(Plain-text document sources)
-- -- --

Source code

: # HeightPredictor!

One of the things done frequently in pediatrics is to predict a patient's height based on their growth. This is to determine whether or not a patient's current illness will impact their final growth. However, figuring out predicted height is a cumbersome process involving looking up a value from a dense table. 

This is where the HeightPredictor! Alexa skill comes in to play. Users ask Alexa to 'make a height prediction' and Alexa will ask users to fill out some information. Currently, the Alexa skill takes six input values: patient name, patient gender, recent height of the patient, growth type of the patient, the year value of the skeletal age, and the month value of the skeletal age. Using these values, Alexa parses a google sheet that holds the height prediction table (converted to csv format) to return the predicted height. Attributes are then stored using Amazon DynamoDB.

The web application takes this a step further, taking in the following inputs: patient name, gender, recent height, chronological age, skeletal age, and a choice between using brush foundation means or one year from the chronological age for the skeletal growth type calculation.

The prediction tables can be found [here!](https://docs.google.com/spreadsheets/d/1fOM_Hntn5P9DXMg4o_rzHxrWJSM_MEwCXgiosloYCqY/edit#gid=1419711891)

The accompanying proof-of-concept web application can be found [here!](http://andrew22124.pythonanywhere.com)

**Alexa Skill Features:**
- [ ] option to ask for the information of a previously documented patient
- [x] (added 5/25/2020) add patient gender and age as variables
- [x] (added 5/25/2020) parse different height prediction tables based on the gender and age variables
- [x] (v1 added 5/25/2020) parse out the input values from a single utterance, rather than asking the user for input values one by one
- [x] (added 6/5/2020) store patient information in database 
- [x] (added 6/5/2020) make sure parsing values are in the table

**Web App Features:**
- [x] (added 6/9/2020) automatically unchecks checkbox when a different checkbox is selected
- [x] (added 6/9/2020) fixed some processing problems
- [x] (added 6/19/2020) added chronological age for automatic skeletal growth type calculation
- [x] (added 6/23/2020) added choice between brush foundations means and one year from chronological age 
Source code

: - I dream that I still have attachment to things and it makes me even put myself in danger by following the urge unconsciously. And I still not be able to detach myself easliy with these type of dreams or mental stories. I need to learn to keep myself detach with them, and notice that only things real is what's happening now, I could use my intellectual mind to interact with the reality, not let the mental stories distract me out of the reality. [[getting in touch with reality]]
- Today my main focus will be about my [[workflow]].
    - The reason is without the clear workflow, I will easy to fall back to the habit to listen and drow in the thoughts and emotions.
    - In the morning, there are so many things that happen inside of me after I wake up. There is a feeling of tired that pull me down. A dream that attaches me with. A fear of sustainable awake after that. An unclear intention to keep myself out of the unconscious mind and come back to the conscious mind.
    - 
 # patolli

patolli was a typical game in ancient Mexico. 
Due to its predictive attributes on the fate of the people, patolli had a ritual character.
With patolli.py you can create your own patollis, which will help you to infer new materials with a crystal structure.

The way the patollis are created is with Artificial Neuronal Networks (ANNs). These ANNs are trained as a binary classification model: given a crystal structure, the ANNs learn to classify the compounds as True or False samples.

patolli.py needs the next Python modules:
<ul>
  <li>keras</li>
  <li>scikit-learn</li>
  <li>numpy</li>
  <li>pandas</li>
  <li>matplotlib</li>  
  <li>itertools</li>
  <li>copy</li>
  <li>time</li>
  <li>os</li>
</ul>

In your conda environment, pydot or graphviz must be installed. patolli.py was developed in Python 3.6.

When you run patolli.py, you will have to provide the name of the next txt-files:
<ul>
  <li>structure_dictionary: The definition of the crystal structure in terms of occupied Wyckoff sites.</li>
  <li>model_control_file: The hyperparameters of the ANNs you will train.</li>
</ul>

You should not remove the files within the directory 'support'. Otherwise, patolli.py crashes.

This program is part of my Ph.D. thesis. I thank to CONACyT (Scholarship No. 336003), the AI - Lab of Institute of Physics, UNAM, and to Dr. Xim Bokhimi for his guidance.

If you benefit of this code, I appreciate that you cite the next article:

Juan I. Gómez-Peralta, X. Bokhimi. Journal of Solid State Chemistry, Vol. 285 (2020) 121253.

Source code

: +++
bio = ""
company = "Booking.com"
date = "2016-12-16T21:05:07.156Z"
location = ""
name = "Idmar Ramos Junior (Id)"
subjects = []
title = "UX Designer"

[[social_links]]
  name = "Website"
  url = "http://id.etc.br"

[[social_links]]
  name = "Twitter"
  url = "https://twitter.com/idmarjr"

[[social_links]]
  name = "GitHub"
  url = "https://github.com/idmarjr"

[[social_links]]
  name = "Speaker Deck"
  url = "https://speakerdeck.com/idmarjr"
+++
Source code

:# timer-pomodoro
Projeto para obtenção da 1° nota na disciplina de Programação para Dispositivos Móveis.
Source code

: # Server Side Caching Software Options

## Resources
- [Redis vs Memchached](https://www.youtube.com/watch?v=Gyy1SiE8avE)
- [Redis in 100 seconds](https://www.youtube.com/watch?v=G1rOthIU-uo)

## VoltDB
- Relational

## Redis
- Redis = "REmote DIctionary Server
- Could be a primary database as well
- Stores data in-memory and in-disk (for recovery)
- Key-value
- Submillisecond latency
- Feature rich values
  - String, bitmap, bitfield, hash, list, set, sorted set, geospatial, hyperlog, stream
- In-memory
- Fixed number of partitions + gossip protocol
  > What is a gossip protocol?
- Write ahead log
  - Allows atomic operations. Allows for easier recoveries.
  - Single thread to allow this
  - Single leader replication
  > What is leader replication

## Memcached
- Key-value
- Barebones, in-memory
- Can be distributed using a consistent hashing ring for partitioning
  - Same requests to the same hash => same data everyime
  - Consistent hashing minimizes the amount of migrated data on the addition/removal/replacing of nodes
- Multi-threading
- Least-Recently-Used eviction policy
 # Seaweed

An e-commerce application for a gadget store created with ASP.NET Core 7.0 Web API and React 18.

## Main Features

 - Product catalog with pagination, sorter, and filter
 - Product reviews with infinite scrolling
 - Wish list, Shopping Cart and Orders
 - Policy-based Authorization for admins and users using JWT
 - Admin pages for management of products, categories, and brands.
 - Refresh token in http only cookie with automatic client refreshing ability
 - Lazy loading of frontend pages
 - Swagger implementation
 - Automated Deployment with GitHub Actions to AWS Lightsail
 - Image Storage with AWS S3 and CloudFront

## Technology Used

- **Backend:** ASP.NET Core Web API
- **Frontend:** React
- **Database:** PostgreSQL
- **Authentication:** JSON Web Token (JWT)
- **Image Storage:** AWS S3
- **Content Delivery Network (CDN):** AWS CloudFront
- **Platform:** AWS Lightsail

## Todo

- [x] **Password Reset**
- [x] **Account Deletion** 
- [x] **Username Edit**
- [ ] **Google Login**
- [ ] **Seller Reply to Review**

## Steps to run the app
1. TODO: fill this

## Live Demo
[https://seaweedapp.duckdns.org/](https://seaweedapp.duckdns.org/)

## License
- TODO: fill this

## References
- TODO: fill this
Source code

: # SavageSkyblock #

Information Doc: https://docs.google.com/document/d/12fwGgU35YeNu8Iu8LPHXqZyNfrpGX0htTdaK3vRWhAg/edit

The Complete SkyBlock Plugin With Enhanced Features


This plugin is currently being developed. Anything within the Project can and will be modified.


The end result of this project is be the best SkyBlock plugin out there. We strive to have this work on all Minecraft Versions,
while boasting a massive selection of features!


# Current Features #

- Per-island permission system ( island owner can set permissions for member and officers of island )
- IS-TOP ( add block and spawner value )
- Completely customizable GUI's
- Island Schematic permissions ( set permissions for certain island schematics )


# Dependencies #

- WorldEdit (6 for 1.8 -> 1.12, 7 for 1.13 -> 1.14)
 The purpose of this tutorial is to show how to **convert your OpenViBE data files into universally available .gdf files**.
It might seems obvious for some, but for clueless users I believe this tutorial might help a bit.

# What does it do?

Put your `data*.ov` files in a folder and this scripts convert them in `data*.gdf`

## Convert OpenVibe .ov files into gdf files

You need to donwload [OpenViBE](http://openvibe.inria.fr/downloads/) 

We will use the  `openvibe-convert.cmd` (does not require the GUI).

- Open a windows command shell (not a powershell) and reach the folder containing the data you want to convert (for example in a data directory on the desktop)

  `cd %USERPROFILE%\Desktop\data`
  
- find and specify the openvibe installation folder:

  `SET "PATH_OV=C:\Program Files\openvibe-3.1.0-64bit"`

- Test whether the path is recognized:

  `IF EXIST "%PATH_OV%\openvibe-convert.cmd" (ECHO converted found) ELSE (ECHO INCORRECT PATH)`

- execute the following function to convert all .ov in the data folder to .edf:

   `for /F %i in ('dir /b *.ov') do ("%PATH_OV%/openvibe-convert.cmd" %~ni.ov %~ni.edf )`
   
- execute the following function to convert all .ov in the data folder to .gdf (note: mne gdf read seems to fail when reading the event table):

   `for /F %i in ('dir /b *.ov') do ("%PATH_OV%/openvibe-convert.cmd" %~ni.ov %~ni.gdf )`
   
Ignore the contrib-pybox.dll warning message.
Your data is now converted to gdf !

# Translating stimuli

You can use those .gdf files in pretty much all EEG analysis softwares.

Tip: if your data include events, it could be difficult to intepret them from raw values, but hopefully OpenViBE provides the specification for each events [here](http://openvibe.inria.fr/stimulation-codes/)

-- -- --

> **Try it**: Of the entries above, transcribe exactly those lines that fall between the line containing "- Multi-threading" and the line containing "# What does it do?", together with those two lines.

> **Result of the exercise**:
- Multi-threading
- Least-Recently-Used eviction policy
 # Seaweed

An e-commerce application for a gadget store created with ASP.NET Core 7.0 Web API and React 18.

## Main Features

 - Product catalog with pagination, sorter, and filter
 - Product reviews with infinite scrolling
 - Wish list, Shopping Cart and Orders
 - Policy-based Authorization for admins and users using JWT
 - Admin pages for management of products, categories, and brands.
 - Refresh token in http only cookie with automatic client refreshing ability
 - Lazy loading of frontend pages
 - Swagger implementation
 - Automated Deployment with GitHub Actions to AWS Lightsail
 - Image Storage with AWS S3 and CloudFront

## Technology Used

- **Backend:** ASP.NET Core Web API
- **Frontend:** React
- **Database:** PostgreSQL
- **Authentication:** JSON Web Token (JWT)
- **Image Storage:** AWS S3
- **Content Delivery Network (CDN):** AWS CloudFront
- **Platform:** AWS Lightsail

## Todo

- [x] **Password Reset**
- [x] **Account Deletion** 
- [x] **Username Edit**
- [ ] **Google Login**
- [ ] **Seller Reply to Review**

## Steps to run the app
1. TODO: fill this

## Live Demo
[https://seaweedapp.duckdns.org/](https://seaweedapp.duckdns.org/)

## License
- TODO: fill this

## References
- TODO: fill this
Source code

: # SavageSkyblock #

Information Doc: https://docs.google.com/document/d/12fwGgU35YeNu8Iu8LPHXqZyNfrpGX0htTdaK3vRWhAg/edit

The Complete SkyBlock Plugin With Enhanced Features


This plugin is currently being developed. Anything within the Project can and will be modified.


The end result of this project is be the best SkyBlock plugin out there. We strive to have this work on all Minecraft Versions,
while boasting a massive selection of features!


# Current Features #

- Per-island permission system ( island owner can set permissions for member and officers of island )
- IS-TOP ( add block and spawner value )
- Completely customizable GUI's
- Island Schematic permissions ( set permissions for certain island schematics )


# Dependencies #

- WorldEdit (6 for 1.8 -> 1.12, 7 for 1.13 -> 1.14)
 The purpose of this tutorial is to show how to **convert your OpenViBE data files into universally available .gdf files**.
It might seems obvious for some, but for clueless users I believe this tutorial might help a bit.

# What does it do?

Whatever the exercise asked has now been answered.